In his village of Lopatyny the Count was more powerful than any of the administrative branches known to, and feared by, the peasants and the Jews, more powerful than the circuit judge in the nearest small town, more so than the local town mayor himself and more so than any of the senior officers who commanded the troops at the annual maneuvers, requisitioning huts and houses for billets, and generally representing that warlike might which is so much more impressive than actual military power in wartime. It seemed to the people of Lopatyny that “Count” was not only a title of nobility but also quite a high position in local government. In practice they were not far wrong. Thanks to his generally accepted standing, Count Morstin was able to moderate taxes, relieve the sickly sons of Jews from military service, forward requests for favors, relieve punishments meted out to the innocent, reduce punishments which were unduly severe, obtain reductions in railway fares for poor people, secure just retribution for gendarmes, policemen and civil servants who overstepped their position, obtain assistant masterships at the Gymnasium for teaching candidates, find jobs as tobacconists, deliverers of registered letters and telegraphists for time-expired NCOs and find “bursaries” for the student sons of poor peasants and Jews.

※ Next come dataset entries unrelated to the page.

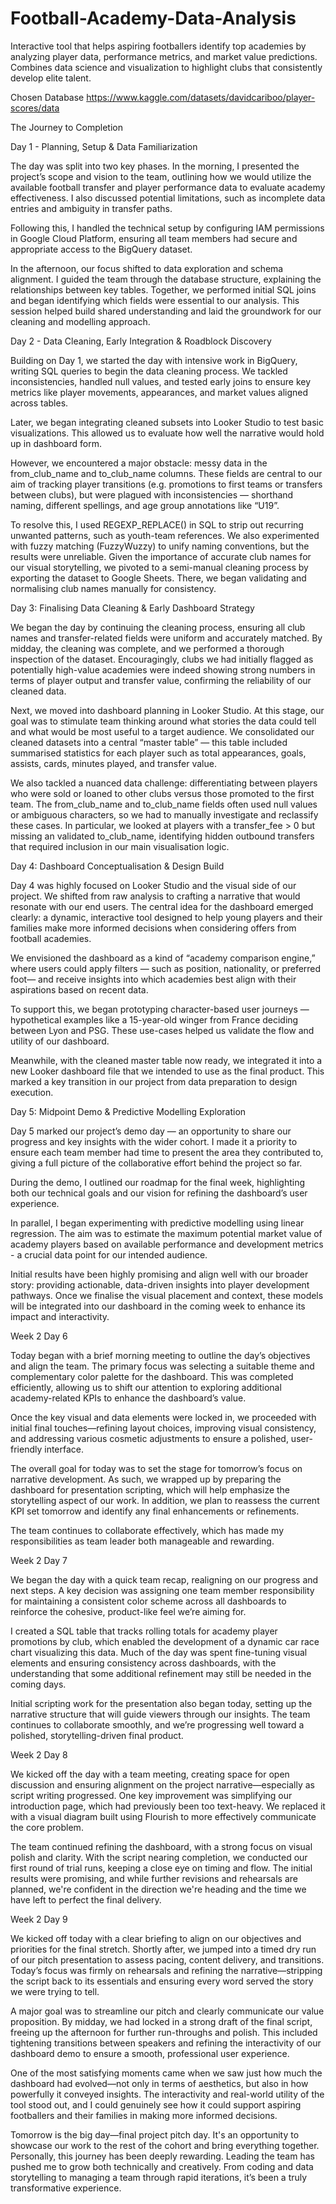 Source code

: # Football-Academy-Data-Analysis
Interactive tool that helps aspiring footballers identify top academies by analyzing player data, performance metrics, and market value predictions. Combines data science and visualization to highlight clubs that consistently develop elite talent.

Chosen Database https://www.kaggle.com/datasets/davidcariboo/player-scores/data

The Journey to Completion

Day 1 - Planning, Setup & Data Familiarization

The day was split into two key phases. In the morning, I presented the project’s scope and vision to the team, outlining how we would utilize the available football transfer and player performance data to evaluate academy effectiveness. I also discussed potential limitations, such as incomplete data entries and ambiguity in transfer paths.

Following this, I handled the technical setup by configuring IAM permissions in Google Cloud Platform, ensuring all team members had secure and appropriate access to the BigQuery dataset.

In the afternoon, our focus shifted to data exploration and schema alignment. I guided the team through the database structure, explaining the relationships between key tables. Together, we performed initial SQL joins and began identifying which fields were essential to our analysis. This session helped build shared understanding and laid the groundwork for our cleaning and modelling approach.

Day 2 - Data Cleaning, Early Integration & Roadblock Discovery

Building on Day 1, we started the day with intensive work in BigQuery, writing SQL queries to begin the data cleaning process. We tackled inconsistencies, handled null values, and tested early joins to ensure key metrics like player movements, appearances, and market values aligned across tables.

Later, we began integrating cleaned subsets into Looker Studio to test basic visualizations. This allowed us to evaluate how well the narrative would hold up in dashboard form.

However, we encountered a major obstacle: messy data in the from_club_name and to_club_name columns. These fields are central to our aim of tracking player transitions (e.g. promotions to first teams or transfers between clubs), but were plagued with inconsistencies — shorthand naming, different spellings, and age group annotations like “U19”.

To resolve this, I used REGEXP_REPLACE() in SQL to strip out recurring unwanted patterns, such as youth-team references. We also experimented with fuzzy matching (FuzzyWuzzy) to unify naming conventions, but the results were unreliable. Given the importance of accurate club names for our visual storytelling, we pivoted to a semi-manual cleaning process by exporting the dataset to Google Sheets. There, we began validating and normalising club names manually for consistency.

Day 3: Finalising Data Cleaning & Early Dashboard Strategy

We began the day by continuing the cleaning process, ensuring all club names and transfer-related fields were uniform and accurately matched. By midday, the cleaning was complete, and we performed a thorough inspection of the dataset. Encouragingly, clubs we had initially flagged as potentially high-value academies were indeed showing strong numbers in terms of player output and transfer value, confirming the reliability of our cleaned data.

Next, we moved into dashboard planning in Looker Studio. At this stage, our goal was to stimulate team thinking around what stories the data could tell and what would be most useful to a target audience. We consolidated our cleaned datasets into a central “master table” — this table included summarised statistics for each player such as total appearances, goals, assists, cards, minutes played, and transfer value.

We also tackled a nuanced data challenge: differentiating between players who were sold or loaned to other clubs versus those promoted to the first team. The from_club_name and to_club_name fields often used null values or ambiguous characters, so we had to manually investigate and reclassify these cases. In particular, we looked at players with a transfer_fee > 0 but missing an validated to_club_name, identifying hidden outbound transfers that required inclusion in our main visualisation logic.

Day 4: Dashboard Conceptualisation & Design Build

Day 4 was highly focused on Looker Studio and the visual side of our project. We shifted from raw analysis to crafting a narrative that would resonate with our end users. The central idea for the dashboard emerged clearly: a dynamic, interactive tool designed to help young players and their families make more informed decisions when considering offers from football academies.

We envisioned the dashboard as a kind of “academy comparison engine,” where users could apply filters — such as position, nationality, or preferred foot— and receive insights into which academies best align with their aspirations based on recent data.

To support this, we began prototyping character-based user journeys — hypothetical examples like a 15-year-old winger from France deciding between Lyon and PSG. These use-cases helped us validate the flow and utility of our dashboard.

Meanwhile, with the cleaned master table now ready, we integrated it into a new Looker dashboard file that we intended to use as the final product. This marked a key transition in our project from data preparation to design execution.

Day 5: Midpoint Demo & Predictive Modelling Exploration

Day 5 marked our project’s demo day — an opportunity to share our progress and key insights with the wider cohort. I made it a priority to ensure each team member had time to present the area they contributed to, giving a full picture of the collaborative effort behind the project so far.

During the demo, I outlined our roadmap for the final week, highlighting both our technical goals and our vision for refining the dashboard’s user experience.

In parallel, I began experimenting with predictive modelling using linear regression. The aim was to estimate the maximum potential market value of academy players based on available performance and development metrics - a crucial data point for our intended audience.

Initial results have been highly promising and align well with our broader story: providing actionable, data-driven insights into player development pathways. Once we finalise the visual placement and context, these models will be integrated into our dashboard in the coming week to enhance its impact and interactivity.

Week 2 Day 6

Today began with a brief morning meeting to outline the day’s objectives and align the team. The primary focus was selecting a suitable theme and complementary color palette for the dashboard. This was completed efficiently, allowing us to shift our attention to exploring additional academy-related KPIs to enhance the dashboard’s value.

Once the key visual and data elements were locked in, we proceeded with initial final touches—refining layout choices, improving visual consistency, and addressing various cosmetic adjustments to ensure a polished, user-friendly interface.

The overall goal for today was to set the stage for tomorrow’s focus on narrative development. As such, we wrapped up by preparing the dashboard for presentation scripting, which will help emphasize the storytelling aspect of our work. In addition, we plan to reassess the current KPI set tomorrow and identify any final enhancements or refinements.

The team continues to collaborate effectively, which has made my responsibilities as team leader both manageable and rewarding.

Week 2 Day 7

We began the day with a quick team recap, realigning on our progress and next steps. A key decision was assigning one team member responsibility for maintaining a consistent color scheme across all dashboards to reinforce the cohesive, product-like feel we’re aiming for.

I created a SQL table that tracks rolling totals for academy player promotions by club, which enabled the development of a dynamic car race chart visualizing this data. Much of the day was spent fine-tuning visual elements and ensuring consistency across dashboards, with the understanding that some additional refinement may still be needed in the coming days.

Initial scripting work for the presentation also began today, setting up the narrative structure that will guide viewers through our insights. The team continues to collaborate smoothly, and we’re progressing well toward a polished, storytelling-driven final product.

Week 2 Day 8

We kicked off the day with a team meeting, creating space for open discussion and ensuring alignment on the project narrative—especially as script writing progressed. One key improvement was simplifying our introduction page, which had previously been too text-heavy. We replaced it with a visual diagram built using Flourish to more effectively communicate the core problem.

The team continued refining the dashboard, with a strong focus on visual polish and clarity. With the script nearing completion, we conducted our first round of trial runs, keeping a close eye on timing and flow. The initial results were promising, and while further revisions and rehearsals are planned, we're confident in the direction we're heading and the time we have left to perfect the final delivery.

Week 2 Day 9

We kicked off today with a clear briefing to align on our objectives and priorities for the final stretch. Shortly after, we jumped into a timed dry run of our pitch presentation to assess pacing, content delivery, and transitions. Today’s focus was firmly on rehearsals and refining the narrative—stripping the script back to its essentials and ensuring every word served the story we were trying to tell.

A major goal was to streamline our pitch and clearly communicate our value proposition. By midday, we had locked in a strong draft of the final script, freeing up the afternoon for further run-throughs and polish. This included tightening transitions between speakers and refining the interactivity of our dashboard demo to ensure a smooth, professional user experience.

One of the most satisfying moments came when we saw just how much the dashboard had evolved—not only in terms of aesthetics, but also in how powerfully it conveyed insights. The interactivity and real-world utility of the tool stood out, and I could genuinely see how it could support aspiring footballers and their families in making more informed decisions.

Tomorrow is the big day—final project pitch day. It's an opportunity to showcase our work to the rest of the cohort and bring everything together. Personally, this journey has been deeply rewarding. Leading the team has pushed me to grow both technically and creatively. From coding and data storytelling to managing a team through rapid iterations, it’s been a truly transformative experience.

How happy he was to attend to it all! In order to keep abreast of his duties, he employed two secretaries and three writers. On top of this, true to the tradition of his house, he practiced “seigneurial charity,” as it was known in the village. For more than a century the tramps and beggars of the neighborhood had gathered every Friday beneath the balcony of the Morstin manor and received from the footmen copper coins in twists of paper. Usually, the Count would appear on the balcony and greet the poor, and it was as if he were giving thanks to the beggars who thanked him: as if giver and receiver exchanged gifts.